● What you are asked to do
The entries below hold a line with "query => string, amount => int" and a line with "- Post datetime: 2017-06-23T14:35:50+00:00". Return those lines and all that lie between them, exactly and only.

● Records for this task
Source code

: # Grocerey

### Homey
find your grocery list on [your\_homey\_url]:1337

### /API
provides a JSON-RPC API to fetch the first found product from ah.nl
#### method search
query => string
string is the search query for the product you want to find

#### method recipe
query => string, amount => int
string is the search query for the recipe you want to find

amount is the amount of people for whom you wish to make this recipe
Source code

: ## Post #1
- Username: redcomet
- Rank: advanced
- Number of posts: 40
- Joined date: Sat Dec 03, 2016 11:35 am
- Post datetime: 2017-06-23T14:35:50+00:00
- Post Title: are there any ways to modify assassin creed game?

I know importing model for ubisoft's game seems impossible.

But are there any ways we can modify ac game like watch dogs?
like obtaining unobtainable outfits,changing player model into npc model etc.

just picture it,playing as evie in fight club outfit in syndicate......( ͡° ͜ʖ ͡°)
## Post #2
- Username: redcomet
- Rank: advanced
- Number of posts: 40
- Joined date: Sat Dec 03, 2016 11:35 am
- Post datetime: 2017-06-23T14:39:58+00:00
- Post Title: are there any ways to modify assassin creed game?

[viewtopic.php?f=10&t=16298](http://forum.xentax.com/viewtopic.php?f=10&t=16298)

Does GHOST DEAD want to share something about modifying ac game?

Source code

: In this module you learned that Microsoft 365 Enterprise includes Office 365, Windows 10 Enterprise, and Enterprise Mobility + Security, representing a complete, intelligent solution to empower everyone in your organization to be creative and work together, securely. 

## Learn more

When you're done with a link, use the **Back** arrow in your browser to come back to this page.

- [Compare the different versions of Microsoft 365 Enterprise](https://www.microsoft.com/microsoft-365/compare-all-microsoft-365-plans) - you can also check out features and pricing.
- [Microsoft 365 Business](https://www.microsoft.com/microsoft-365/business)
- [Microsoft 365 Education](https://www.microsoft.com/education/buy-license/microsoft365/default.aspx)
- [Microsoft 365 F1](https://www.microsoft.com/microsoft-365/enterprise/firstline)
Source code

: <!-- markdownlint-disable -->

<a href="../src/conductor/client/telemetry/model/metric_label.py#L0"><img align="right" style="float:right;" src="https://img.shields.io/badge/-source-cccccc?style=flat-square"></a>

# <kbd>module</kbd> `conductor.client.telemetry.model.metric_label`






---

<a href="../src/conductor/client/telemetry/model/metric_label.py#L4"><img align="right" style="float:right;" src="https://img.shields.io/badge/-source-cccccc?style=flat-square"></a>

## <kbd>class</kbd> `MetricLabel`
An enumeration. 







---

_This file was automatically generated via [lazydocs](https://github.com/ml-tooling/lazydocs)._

● Output below
query => string, amount => int
string is the search query for the recipe you want to find

amount is the amount of people for whom you wish to make this recipe
Source code

: ## Post #1
- Username: redcomet
- Rank: advanced
- Number of posts: 40
- Joined date: Sat Dec 03, 2016 11:35 am
- Post datetime: 2017-06-23T14:35:50+00:00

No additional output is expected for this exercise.